| WHAT NEEDS TO BE DONE |
Would you repeat the entries below exactly and omit the pictures?

| RECORDS SUPPLIED |
________________________________________
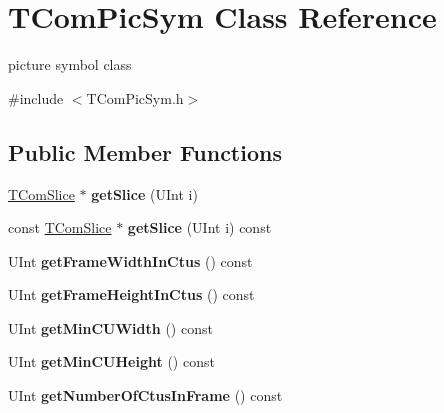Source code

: \hypertarget{class_t_com_pic_sym}{}\section{T\+Com\+Pic\+Sym Class Reference}
\label{class_t_com_pic_sym}


picture symbol class  




{\ttfamily \#include $<$T\+Com\+Pic\+Sym.\+h$>$}

\subsection*{Public Member Functions}
\begin{DoxyCompactItemize}
\item 
\mbox{\label{class_t_com_pic_sym_a2f7d839af0e5ad3ecc2708b7fea427b4}} 
\hyperlink{class_t_com_slice}{T\+Com\+Slice} $\ast$ {\bfseries get\+Slice} (U\+Int i)
\item 
\mbox{\label{class_t_com_pic_sym_a7fda9645fd65ed0a07cfd4a3fb946a20}} 
const \hyperlink{class_t_com_slice}{T\+Com\+Slice} $\ast$ {\bfseries get\+Slice} (U\+Int i) const
\item 
\mbox{\label{class_t_com_pic_sym_a94445dd74eb1214d61862cbcb221cb56}} 
U\+Int {\bfseries get\+Frame\+Width\+In\+Ctus} () const
\item 
\mbox{\label{class_t_com_pic_sym_a27874cfd5529f9cf0f31c91d67d4ad7c}} 
U\+Int {\bfseries get\+Frame\+Height\+In\+Ctus} () const
\item 
\mbox{\label{class_t_com_pic_sym_aaf87bc359059c8e89a335831ab77fb32}} 
U\+Int {\bfseries get\+Min\+C\+U\+Width} () const
\item 
\mbox{\label{class_t_com_pic_sym_aad8931cda1c3bc61b69c604e2442e01a}} 
U\+Int {\bfseries get\+Min\+C\+U\+Height} () const
\item 
\mbox{\label{class_t_com_pic_sym_adb80f2451eae5eec856ca9e753647220}} 
U\+Int {\bfseries get\+Number\+Of\+Ctus\+In\+Frame} () const
\item 

\end{DoxyCompactItemize}
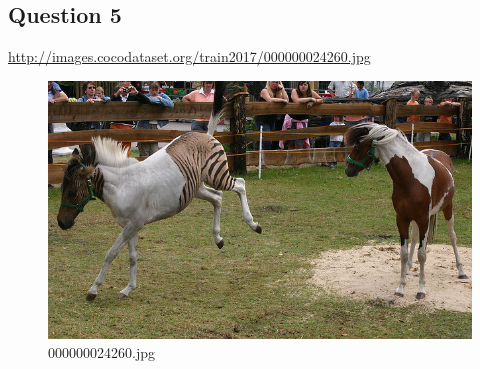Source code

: \subsection*{Question 5}
\url{http://images.cocodataset.org/train2017/000000024260.jpg}
    \begin{figure}[h]
        \centering
        \includegraphics[width=0.8\linewidth]{../image set/easy/000000024260.jpg}
        \caption{000000024260.jpg}
    \end{figure}

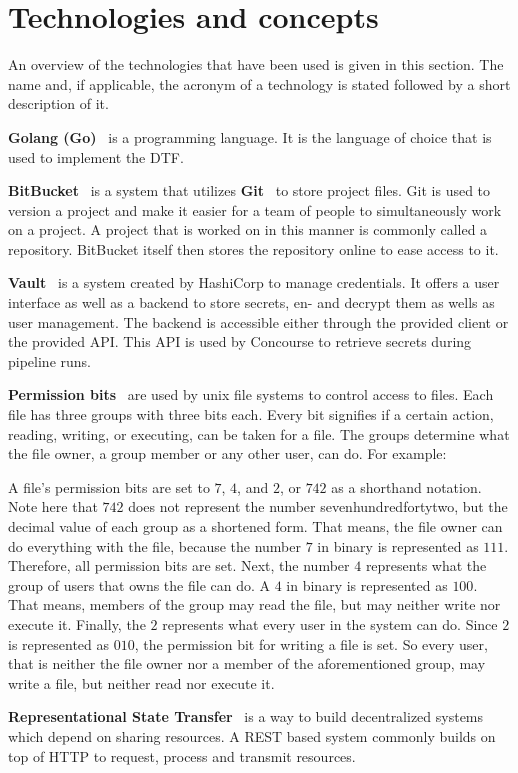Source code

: \chapter{Technologies and concepts}\label{ch:technologies-used}

An overview of the technologies that have been used is given in this section.
The name and, if applicable, the acronym of a technology is stated followed by a short description of it.

\textbf{Golang (Go)}~\cite{golang} is a programming language.
It is the language of choice that is used to implement the DTF.

\textbf{BitBucket}~\cite{bitbucket} is a system that utilizes \textbf{Git}~\cite{git} to store project files.
Git is used to version a project and make it easier for a team of people to simultaneously work on a project.
A project that is worked on in this manner is commonly called a repository.
BitBucket itself then stores the repository online to ease access to it.

\textbf{Vault}~\cite{vault} is a system created by HashiCorp to manage credentials.
It offers a user interface as well as a backend to store secrets, en- and decrypt them as wells as user management.
The backend is accessible either through the provided client or the provided API.
This API is used by Concourse to retrieve secrets during pipeline runs.

\textbf{Permission bits}~\cite{unix-file-permissions} are used by unix file systems to control access to files.
Each file has three groups with three bits each.
Every bit signifies if a certain action, reading, writing, or executing, can be taken for a file.
The groups determine what the file owner, a group member or any other user, can do.
For example:

A file's permission bits are set to $7$, $4$, and $2$, or $742$ as a shorthand notation.
Note here that $742$ does not represent the number sevenhundredfortytwo, but the decimal value of each group as a shortened form.
That means, the file owner can do everything with the file, because the number $7$ in binary is represented as $111$.
Therefore, all permission bits are set.
Next, the number $4$ represents what the group of users that owns the file can do.
A $4$ in binary is represented as $100$.
That means, members of the group may read the file, but may neither write nor execute it.
Finally, the $2$ represents what every user in the system can do.
Since $2$ is represented as $010$, the permission bit for writing a file is set.
So every user, that is neither the file owner nor a member of the aforementioned group, may write a file, but neither read nor execute it.

\textbf{Representational State Transfer}~\cite{extending-representation-state-transfer} is a way to build decentralized systems which depend on sharing resources.
A REST based system commonly builds on top of HTTP to request, process and transmit resources.
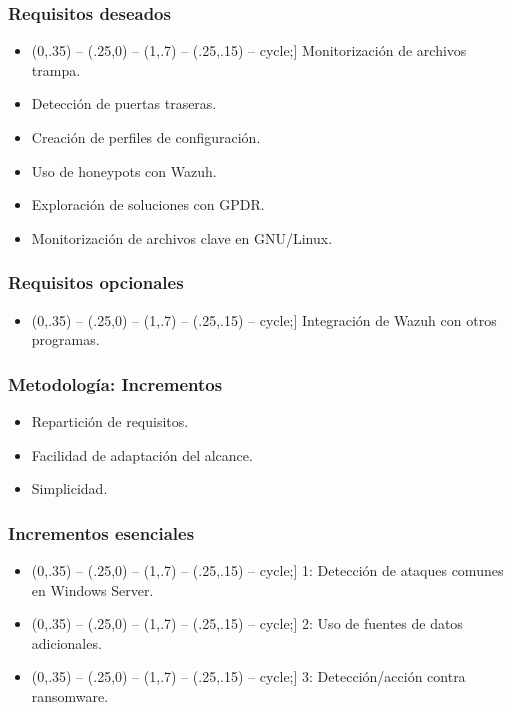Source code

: \documentclass[a4paper,10pt]{beamer}
\def\checkmark{\tikz\fill[scale=0.4,color=black!30!green](0,.35) -- (.25,0) -- (1,.7) -- (.25,.15) -- cycle;}
\def\crossmark{\textcolor{black!10!red}{X\ }}
\begin{document}
\begin{frame}[fragile]
	\frametitle{Requisitos deseados}

	\begin{itemize}
		\item[\checkmark] Monitorización de archivos trampa.
		\item[\crossmark] Detección de puertas traseras.
		\item[\crossmark] Creación de perfiles de configuración.
		\item[\crossmark] Uso de honeypots con Wazuh.
		\item[\crossmark] Exploración de soluciones con GPDR.
		\item[\crossmark] Monitorización de archivos clave en GNU/Linux.
	\end{itemize}
\end{frame}

\begin{frame}[fragile]
	\frametitle{Requisitos opcionales}

	\begin{itemize}
		\item[\checkmark] Integración de Wazuh con otros programas. %
	\end{itemize}
\end{frame}

\begin{frame}[fragile]
	\frametitle{Metodología: Incrementos}

	\begin{itemize}
		\item Repartición de requisitos.
		\item Facilidad de adaptación del alcance.
		\item Simplicidad.
	\end{itemize}
\end{frame}

\begin{frame}[fragile]
	\frametitle{Incrementos esenciales}

	\begin{itemize}
		\item[\checkmark] 1: Detección de ataques comunes en Windows Server.
		\item[\checkmark] 2: Uso de fuentes de datos adicionales.
		\item[\checkmark] 3: Detección/acción contra ransomware.
	\end{itemize}
\end{frame}
\end{document}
________________________________________
| FINISHED EXERCISE |
Source code

: \hypertarget{class_t_com_pic_sym}{}\section{T\+Com\+Pic\+Sym Class Reference}
\label{class_t_com_pic_sym}


picture symbol class  




{\ttfamily \#include $<$T\+Com\+Pic\+Sym.\+h$>$}

\subsection*{Public Member Functions}
\begin{DoxyCompactItemize}
\item 
\mbox{\label{class_t_com_pic_sym_a2f7d839af0e5ad3ecc2708b7fea427b4}} 
\hyperlink{class_t_com_slice}{T\+Com\+Slice} $\ast$ {\bfseries get\+Slice} (U\+Int i)
\item 
\mbox{\label{class_t_com_pic_sym_a7fda9645fd65ed0a07cfd4a3fb946a20}} 
const \hyperlink{class_t_com_slice}{T\+Com\+Slice} $\ast$ {\bfseries get\+Slice} (U\+Int i) const
\item 
\mbox{\label{class_t_com_pic_sym_a94445dd74eb1214d61862cbcb221cb56}} 
U\+Int {\bfseries get\+Frame\+Width\+In\+Ctus} () const
\item 
\mbox{\label{class_t_com_pic_sym_a27874cfd5529f9cf0f31c91d67d4ad7c}} 
U\+Int {\bfseries get\+Frame\+Height\+In\+Ctus} () const
\item 
\mbox{\label{class_t_com_pic_sym_aaf87bc359059c8e89a335831ab77fb32}} 
U\+Int {\bfseries get\+Min\+C\+U\+Width} () const
\item 
\mbox{\label{class_t_com_pic_sym_aad8931cda1c3bc61b69c604e2442e01a}} 
U\+Int {\bfseries get\+Min\+C\+U\+Height} () const
\item 
\mbox{\label{class_t_com_pic_sym_adb80f2451eae5eec856ca9e753647220}} 
U\+Int {\bfseries get\+Number\+Of\+Ctus\+In\+Frame} () const
\item 

\end{DoxyCompactItemize}
Source code

: \subsection*{Question 5}
\url{http://images.cocodataset.org/train2017/000000024260.jpg}
    \begin{figure}[h]
        \centering
        \includegraphics[width=0.8\linewidth]{../image set/easy/000000024260.jpg}
        \caption{000000024260.jpg}
    \end{figure}

Source code

: \chapter{Technologies and concepts}\label{ch:technologies-used}

An overview of the technologies that have been used is given in this section.
The name and, if applicable, the acronym of a technology is stated followed by a short description of it.

\textbf{Golang (Go)}~\cite{golang} is a programming language.
It is the language of choice that is used to implement the DTF.

\textbf{BitBucket}~\cite{bitbucket} is a system that utilizes \textbf{Git}~\cite{git} to store project files.
Git is used to version a project and make it easier for a team of people to simultaneously work on a project.
A project that is worked on in this manner is commonly called a repository.
BitBucket itself then stores the repository online to ease access to it.

\textbf{Vault}~\cite{vault} is a system created by HashiCorp to manage credentials.
It offers a user interface as well as a backend to store secrets, en- and decrypt them as wells as user management.
The backend is accessible either through the provided client or the provided API.
This API is used by Concourse to retrieve secrets during pipeline runs.

\textbf{Permission bits}~\cite{unix-file-permissions} are used by unix file systems to control access to files.
Each file has three groups with three bits each.
Every bit signifies if a certain action, reading, writing, or executing, can be taken for a file.
The groups determine what the file owner, a group member or any other user, can do.
For example:

A file's permission bits are set to $7$, $4$, and $2$, or $742$ as a shorthand notation.
Note here that $742$ does not represent the number sevenhundredfortytwo, but the decimal value of each group as a shortened form.
That means, the file owner can do everything with the file, because the number $7$ in binary is represented as $111$.
Therefore, all permission bits are set.
Next, the number $4$ represents what the group of users that owns the file can do.
A $4$ in binary is represented as $100$.
That means, members of the group may read the file, but may neither write nor execute it.
Finally, the $2$ represents what every user in the system can do.
Since $2$ is represented as $010$, the permission bit for writing a file is set.
So every user, that is neither the file owner nor a member of the aforementioned group, may write a file, but neither read nor execute it.

\textbf{Representational State Transfer}~\cite{extending-representation-state-transfer} is a way to build decentralized systems which depend on sharing resources.
A REST based system commonly builds on top of HTTP to request, process and transmit resources.
Source code

: \documentclass[a4paper,10pt]{beamer}
\def\checkmark{\tikz\fill[scale=0.4,color=black!30!green](0,.35) -- (.25,0) -- (1,.7) -- (.25,.15) -- cycle;}
\def\crossmark{\textcolor{black!10!red}{X\ }}
\begin{document}
\begin{frame}[fragile]
	\frametitle{Requisitos deseados}

	\begin{itemize}
		\item[\checkmark] Monitorización de archivos trampa.
		\item[\crossmark] Detección de puertas traseras.
		\item[\crossmark] Creación de perfiles de configuración.
		\item[\crossmark] Uso de honeypots con Wazuh.
		\item[\crossmark] Exploración de soluciones con GPDR.
		\item[\crossmark] Monitorización de archivos clave en GNU/Linux.
	\end{itemize}
\end{frame}

\begin{frame}[fragile]
	\frametitle{Requisitos opcionales}

	\begin{itemize}
		\item[\checkmark] Integración de Wazuh con otros programas. %
	\end{itemize}
\end{frame}

\begin{frame}[fragile]
	\frametitle{Metodología: Incrementos}

	\begin{itemize}
		\item Repartición de requisitos.
		\item Facilidad de adaptación del alcance.
		\item Simplicidad.
	\end{itemize}
\end{frame}

\begin{frame}[fragile]
	\frametitle{Incrementos esenciales}

	\begin{itemize}
		\item[\checkmark] 1: Detección de ataques comunes en Windows Server.
		\item[\checkmark] 2: Uso de fuentes de datos adicionales.
		\item[\checkmark] 3: Detección/acción contra ransomware.
	\end{itemize}
\end{frame}
\end{document}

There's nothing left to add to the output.